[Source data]
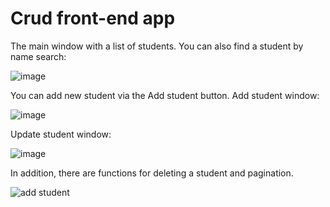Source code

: # Crud front-end app
The main window with a list of students. You can also find a student by name search:

![image](https://github.com/Maxsetovich/crud-frontend/assets/107585969/b96b63d8-7c15-4f8e-8218-55bf51494643)

You can add new student via the Add student button. Add student window:

![image](https://github.com/Maxsetovich/crud-frontend/assets/107585969/ddabeb83-fe34-4db7-adfb-873250001b21) 

Update student window:

![image](https://github.com/Maxsetovich/crud-frontend/assets/107585969/6f06b6fc-471a-4b3f-8944-edab3a15ce7e)

In addition, there are functions for deleting a student and pagination.

![add student](https://github.com/Maxsetovich/crud-frontend/assets/107585969/0e4b04e7-28bd-44a3-8cc7-10e8561613e9)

What to do => Your reply should be the number of lines in the entries that contain "assets", nothing more.

Reply to the task => 4